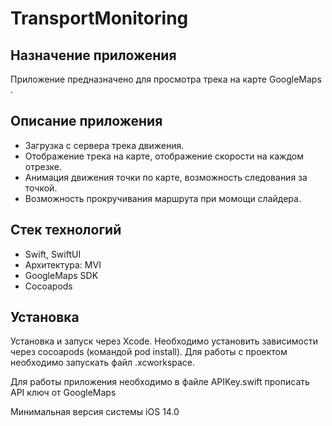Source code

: # TransportMonitoring
## Назначение приложения ##

Приложение предназначено для просмотра трека на карте GoogleMaps .

## Описание приложения ##

- Загрузка с сервера трека движения.
- Отображение трека на карте, отображение скорости на каждом отрезке.
- Анимация движения точки по карте, возможность следования за точкой.
- Возможность прокручивания маршрута при момощи слайдера.

## Стек технологий ##

- Swift, SwiftUI
- Архитектура: MVI
- GoogleMaps SDK
- Cocoapods

## Установка ##
Установка и запуск через Xcode. Необходимо установить зависимости через cocoapods (командой pod install). Для работы с проектом необходимо запускать файл .xcworkspace.

Для работы приложения необходимо в файле APIKey.swift прописать API ключ от GoogleMaps

Минимальная версия системы iOS 14.0
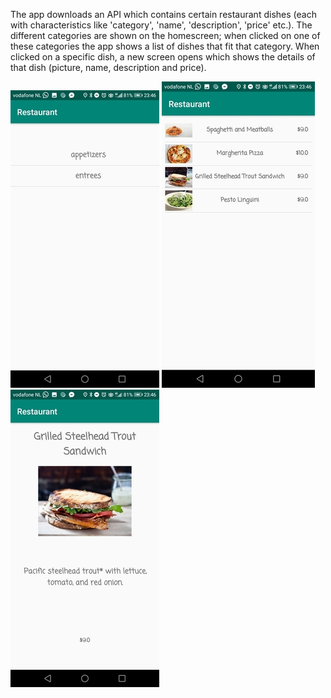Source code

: The app downloads an API which contains certain restaurant dishes (each with characteristics like 'category', 'name', 'description', 'price' etc.).
The different categories are shown on the homescreen; when clicked on one of these categories the app shows a list of dishes that fit that category.
When clicked on a specific dish, a new screen opens which shows the details of that dish (picture, name, description and price).

![Screenshot 1](https://github.com/mikebg95/Restaurant/blob/master/doc/restaurant1.jpg)
![Screenshot 2](https://github.com/mikebg95/Restaurant/blob/master/doc/restaurant2.jpg)
![Screenshot 3](https://github.com/mikebg95/Restaurant/blob/master/doc/restaurant3.jpg)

__What you should do__
Transcribe the records above from the line holding "## Назначение приложения ##" down to the line holding "## Установка ##", inclusive, without adding anything.

__Your solution__
## Назначение приложения ##

Приложение предназначено для просмотра трека на карте GoogleMaps .

## Описание приложения ##

- Загрузка с сервера трека движения.
- Отображение трека на карте, отображение скорости на каждом отрезке.
- Анимация движения точки по карте, возможность следования за точкой.
- Возможность прокручивания маршрута при момощи слайдера.

## Стек технологий ##

- Swift, SwiftUI
- Архитектура: MVI
- GoogleMaps SDK
- Cocoapods

## Установка ##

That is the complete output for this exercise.